The ask was 50% like-to-like growth. We ended up at 60%+.

It was a year when the entire sector was struggling. Competitors were posting marginal or even negative growth.

The mounting pressures and the impossible ask were compounded by senior-level churn with two senior leaders who had been with us for a decade — the VP of Retail resigned much before launch, the Head of Merchandising exited within a quarter, and the Marketing Head was on maternity leave during planning.

In our planning meeting, the ask on the table was not just growth but 50% like-to-like growth, including mature stores with a history of over ten years.

The room went silent. Eyes shifted. Arms folded. The disbelief was palpable.

Then the pushback started:

❌ “Impossible.”

❌ “Outrageous ask.”

The resistance was so strong that we spent two full days locked in debate, going in circles, making little progress. Some argued endlessly. Others quietly gave up before we had even begun.

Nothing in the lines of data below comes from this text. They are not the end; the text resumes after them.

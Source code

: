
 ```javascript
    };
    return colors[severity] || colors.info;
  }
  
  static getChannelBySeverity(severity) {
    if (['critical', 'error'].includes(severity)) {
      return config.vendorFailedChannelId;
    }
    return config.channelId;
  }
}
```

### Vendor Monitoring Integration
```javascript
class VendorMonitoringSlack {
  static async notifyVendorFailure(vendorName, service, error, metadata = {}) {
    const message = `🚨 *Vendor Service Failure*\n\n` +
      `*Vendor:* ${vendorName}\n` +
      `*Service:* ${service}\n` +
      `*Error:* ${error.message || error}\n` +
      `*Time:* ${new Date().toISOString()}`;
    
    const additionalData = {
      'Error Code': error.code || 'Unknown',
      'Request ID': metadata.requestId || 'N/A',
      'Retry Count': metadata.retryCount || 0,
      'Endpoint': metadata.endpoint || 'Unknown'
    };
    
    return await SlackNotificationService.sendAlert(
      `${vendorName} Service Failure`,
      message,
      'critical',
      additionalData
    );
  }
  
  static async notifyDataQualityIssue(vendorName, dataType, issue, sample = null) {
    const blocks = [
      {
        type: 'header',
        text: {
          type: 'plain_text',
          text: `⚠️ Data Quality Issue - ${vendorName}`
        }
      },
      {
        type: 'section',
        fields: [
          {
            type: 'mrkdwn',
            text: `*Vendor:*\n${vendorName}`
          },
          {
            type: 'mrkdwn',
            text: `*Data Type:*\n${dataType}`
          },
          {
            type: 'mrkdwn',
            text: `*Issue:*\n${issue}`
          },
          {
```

I realized if we were to succeed, there were two challenges I needed to overcome:

1️⃣ Changing Mindsets — Asking the team to attempt something they already believed was impossible.

2️⃣ Strategy or Plan — Figuring out how to actually get it done.

So I shifted the frame.

Instead of “Why it can’t be done,” I asked:

👉 “If there were no constraints, what could we do?”

Slowly, the energy in the room began to shift. Barriers dissolved, defenses broke, and ideas started flowing.

I still recall the national meet — the entire team, Board, and Advisory Board putting our signatures & credibility on the line to back the plan. Committed, but a little nervous.

📈 Three, six, nine months later — not only had we achieved the impossible but achieved a phenomenal 60% + growth.

The numbers told one story. But the bigger story was the shift in belief: we had transformed not only the business, but also the way we saw ourselves — individually in what we could do, and collectively as a team.

I’ve seen this same dynamic play out countless times across teams and founders I work with. Whenever we push for exponential growth, the discussion almost always hits the same wall: “It can’t be done.” And in most cases, extraordinary market spends seem to be the default answer.